- **Exercise instructions**:
Copy out every line in the entries below that includes "support".

(Records from a dataset)
.....

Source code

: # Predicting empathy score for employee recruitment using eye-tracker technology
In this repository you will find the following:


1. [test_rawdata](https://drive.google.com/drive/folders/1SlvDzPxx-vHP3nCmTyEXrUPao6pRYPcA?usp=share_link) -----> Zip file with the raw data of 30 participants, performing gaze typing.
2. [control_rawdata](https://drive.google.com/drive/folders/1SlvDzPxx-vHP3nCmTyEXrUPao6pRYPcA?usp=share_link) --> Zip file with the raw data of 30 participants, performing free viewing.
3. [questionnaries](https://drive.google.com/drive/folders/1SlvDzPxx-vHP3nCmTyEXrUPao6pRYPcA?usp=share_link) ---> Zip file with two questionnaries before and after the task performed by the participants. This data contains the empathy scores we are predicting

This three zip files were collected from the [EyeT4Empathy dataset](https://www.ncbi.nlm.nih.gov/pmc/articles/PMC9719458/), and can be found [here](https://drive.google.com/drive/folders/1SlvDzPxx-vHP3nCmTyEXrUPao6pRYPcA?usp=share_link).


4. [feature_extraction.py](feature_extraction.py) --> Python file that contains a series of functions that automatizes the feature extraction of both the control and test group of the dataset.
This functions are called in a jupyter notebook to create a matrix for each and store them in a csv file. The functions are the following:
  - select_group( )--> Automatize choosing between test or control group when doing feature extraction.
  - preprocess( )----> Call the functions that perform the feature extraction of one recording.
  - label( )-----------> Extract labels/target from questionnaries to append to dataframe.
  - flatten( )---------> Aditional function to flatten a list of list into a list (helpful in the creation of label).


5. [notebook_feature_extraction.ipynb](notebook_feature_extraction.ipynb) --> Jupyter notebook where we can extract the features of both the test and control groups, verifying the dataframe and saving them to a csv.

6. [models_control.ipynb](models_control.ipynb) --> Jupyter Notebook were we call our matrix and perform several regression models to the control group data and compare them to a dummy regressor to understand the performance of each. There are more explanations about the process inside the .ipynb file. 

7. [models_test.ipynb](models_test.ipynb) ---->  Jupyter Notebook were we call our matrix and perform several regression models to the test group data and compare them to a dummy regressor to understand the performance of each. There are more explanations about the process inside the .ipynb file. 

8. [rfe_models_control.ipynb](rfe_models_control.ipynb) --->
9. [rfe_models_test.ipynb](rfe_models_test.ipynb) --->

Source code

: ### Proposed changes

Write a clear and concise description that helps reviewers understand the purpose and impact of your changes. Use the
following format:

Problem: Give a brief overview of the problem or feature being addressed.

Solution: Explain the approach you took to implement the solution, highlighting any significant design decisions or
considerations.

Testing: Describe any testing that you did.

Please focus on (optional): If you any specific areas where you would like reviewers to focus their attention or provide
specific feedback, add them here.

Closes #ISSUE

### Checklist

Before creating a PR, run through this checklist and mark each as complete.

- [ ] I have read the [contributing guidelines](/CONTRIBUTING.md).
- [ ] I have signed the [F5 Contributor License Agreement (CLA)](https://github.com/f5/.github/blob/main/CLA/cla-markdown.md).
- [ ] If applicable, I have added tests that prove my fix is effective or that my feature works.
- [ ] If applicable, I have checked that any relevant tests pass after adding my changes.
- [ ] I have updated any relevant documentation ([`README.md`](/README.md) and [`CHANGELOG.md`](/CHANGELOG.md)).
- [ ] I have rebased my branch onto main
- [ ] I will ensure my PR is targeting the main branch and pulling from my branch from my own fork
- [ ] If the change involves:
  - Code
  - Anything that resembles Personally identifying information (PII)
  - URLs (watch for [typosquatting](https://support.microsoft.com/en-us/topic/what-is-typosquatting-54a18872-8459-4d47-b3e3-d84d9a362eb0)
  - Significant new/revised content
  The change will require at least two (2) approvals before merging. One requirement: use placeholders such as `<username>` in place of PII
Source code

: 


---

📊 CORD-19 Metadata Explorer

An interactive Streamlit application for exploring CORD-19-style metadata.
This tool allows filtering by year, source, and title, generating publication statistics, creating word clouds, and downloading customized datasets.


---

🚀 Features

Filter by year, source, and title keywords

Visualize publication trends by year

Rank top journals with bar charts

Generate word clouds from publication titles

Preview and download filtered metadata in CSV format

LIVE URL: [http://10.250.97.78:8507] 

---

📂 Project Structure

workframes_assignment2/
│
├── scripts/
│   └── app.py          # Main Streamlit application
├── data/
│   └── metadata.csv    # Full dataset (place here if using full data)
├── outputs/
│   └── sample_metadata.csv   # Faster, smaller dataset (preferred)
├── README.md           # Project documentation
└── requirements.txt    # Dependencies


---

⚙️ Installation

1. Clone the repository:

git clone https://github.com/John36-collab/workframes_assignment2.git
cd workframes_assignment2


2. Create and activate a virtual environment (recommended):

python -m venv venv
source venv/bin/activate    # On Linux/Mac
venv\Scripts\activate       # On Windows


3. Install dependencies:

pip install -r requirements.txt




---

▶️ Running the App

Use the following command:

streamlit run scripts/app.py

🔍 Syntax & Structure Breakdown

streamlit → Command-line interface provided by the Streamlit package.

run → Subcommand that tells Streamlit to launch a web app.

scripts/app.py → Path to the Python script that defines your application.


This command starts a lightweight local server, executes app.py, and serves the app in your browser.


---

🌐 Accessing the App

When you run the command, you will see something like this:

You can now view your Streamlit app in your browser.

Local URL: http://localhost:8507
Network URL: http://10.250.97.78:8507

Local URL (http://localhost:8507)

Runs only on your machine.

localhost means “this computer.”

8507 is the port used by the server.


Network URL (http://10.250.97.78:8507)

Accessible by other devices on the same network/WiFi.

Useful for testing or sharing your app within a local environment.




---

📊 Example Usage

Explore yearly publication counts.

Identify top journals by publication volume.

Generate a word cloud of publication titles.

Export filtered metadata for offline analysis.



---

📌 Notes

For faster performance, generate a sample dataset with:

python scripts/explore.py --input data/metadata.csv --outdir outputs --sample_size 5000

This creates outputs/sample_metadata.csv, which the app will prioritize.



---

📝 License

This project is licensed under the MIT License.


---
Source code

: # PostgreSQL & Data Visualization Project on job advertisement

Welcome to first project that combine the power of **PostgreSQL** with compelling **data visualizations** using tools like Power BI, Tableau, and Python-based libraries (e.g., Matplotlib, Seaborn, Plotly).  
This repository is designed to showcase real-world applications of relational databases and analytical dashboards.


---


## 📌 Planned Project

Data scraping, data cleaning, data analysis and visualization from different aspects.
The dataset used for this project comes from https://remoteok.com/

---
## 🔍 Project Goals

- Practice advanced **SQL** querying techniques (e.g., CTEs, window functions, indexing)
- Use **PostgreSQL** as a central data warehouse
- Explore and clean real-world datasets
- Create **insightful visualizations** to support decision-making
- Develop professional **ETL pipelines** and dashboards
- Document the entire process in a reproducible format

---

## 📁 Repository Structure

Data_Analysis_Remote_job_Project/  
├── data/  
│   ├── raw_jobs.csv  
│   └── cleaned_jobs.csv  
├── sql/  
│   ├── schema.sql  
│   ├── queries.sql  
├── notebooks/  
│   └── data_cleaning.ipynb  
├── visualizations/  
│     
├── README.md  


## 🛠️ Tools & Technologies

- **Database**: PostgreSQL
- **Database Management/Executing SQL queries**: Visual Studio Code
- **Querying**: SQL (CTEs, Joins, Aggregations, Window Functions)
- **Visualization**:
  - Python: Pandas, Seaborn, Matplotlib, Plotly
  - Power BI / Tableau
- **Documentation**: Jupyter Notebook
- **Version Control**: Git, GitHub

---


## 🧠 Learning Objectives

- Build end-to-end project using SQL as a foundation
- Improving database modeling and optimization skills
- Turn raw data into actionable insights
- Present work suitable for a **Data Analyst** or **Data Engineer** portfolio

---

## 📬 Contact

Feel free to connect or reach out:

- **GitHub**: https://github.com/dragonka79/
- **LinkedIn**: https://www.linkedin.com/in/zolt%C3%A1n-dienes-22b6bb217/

.....

- **Answer section**:
  - URLs (watch for [typosquatting](https://support.microsoft.com/en-us/topic/what-is-typosquatting-54a18872-8459-4d47-b3e3-d84d9a362eb0)
- Create **insightful visualizations** to support decision-making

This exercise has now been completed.